UNA INDUSTRIA QUE SE ACABA
Conforme más gente se ha ido enterando de la crueldad
envuelta que hay con los animales, muchos circos están
encontrando menos lugares donde poner sus grandes carpas.
El uso de animales para entretenimiento se ha restringido
e incluso prohibido en algunos paises como Suecia, India,
Finlandia, Suiza, y Dinamarca. A los circos en Inglaterra
por lo regular se les niegan los permisos y en los Estados
Unidos muchos gobernadores han prohibido actos con animales.
QUE PUEDES HACER:
- Educa a los niños, a ellos les gustan los
animales y les molestará saber que sufren.
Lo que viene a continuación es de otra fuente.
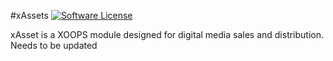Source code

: #xAssets
[![Software License](https://img.shields.io/badge/license-GPL-brightgreen.svg?style=flat)](LICENSE) 

xAsset is a XOOPS module designed for digital media sales and distribution. Needs to be updated
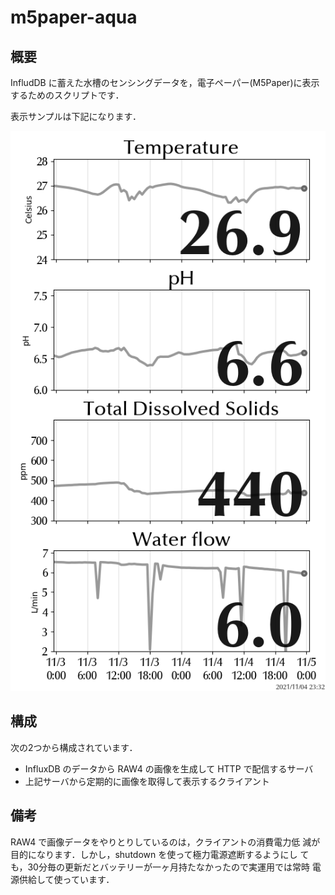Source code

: # m5paper-aqua

## 概要

InfludDB に蓄えた水槽のセンシングデータを，電子ペーパー(M5Paper)に表示するためのスクリプトです．

表示サンプルは下記になります．

![表示サンプル](img/sample.png)

## 構成

次の2つから構成されています．

- InfluxDB のデータから RAW4 の画像を生成して HTTP で配信するサーバ
- 上記サーバから定期的に画像を取得して表示するクライアント

## 備考

RAW4 で画像データをやりとりしているのは，クライアントの消費電力低
減が目的になります．しかし，shutdown を使って極力電源遮断するようにし
ても，30分毎の更新だとバッテリーが一ヶ月持たなかったので実運用では常時
電源供給して使っています．
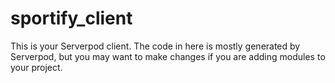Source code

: # sportify_client

This is your Serverpod client. The code in here is mostly generated by
Serverpod, but you may want to make changes if you are adding modules to your
project.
- Protesta si el circo esta de gira en tu ciudad,
escríbeles a los patrocinadores del circo y diles
sobre la crueldad, trata de impedir que el circo se ponga,
avisa a los demás que hagan lo mismo.
- Haz una mesa educativa y reparte bolantes con
información.
- Organiza una protesta, que todos se enteren que
hay mucha gente en contra.
- Ponte en contacto con nosotros y te ayudaremos.
A continuación pasamos a transcribiros el siguiente
artículo escrito por el inglés Brian O´Biren,
con relación a la captura y "entrenamiento"
de elefantes para espectáculos. Cuando la gente asiste
a los circos no conoce todo el sufrimiento por el cual ha
pasado el animal para el acto circense. Después de
leer este texto, nunca volverás a asistir a un circo,
o al menos, no volverás a mirarlo igual.
COMO ROMPER EL CORAZÓN
DE UN ELEFANTE
Brian O´Biren
Romper
el corazón de un elefante, es romper el espíritu
a un animal por demás noble, es humillarlo, obligarlo
a convertirse en un bufón lleno de miedo, hambre y
sed. O´Biren al escribir este relato, nos deja anclado
en el pensamiento, que el "fruto" de tanta crueldad
hacia los elefantes se traduce en ROMPERLES EL ESPIRITU: "Romper
el espíritu es un crimen espiritual. La expiación
entonces, presumiblemente ha de ser también espiritual.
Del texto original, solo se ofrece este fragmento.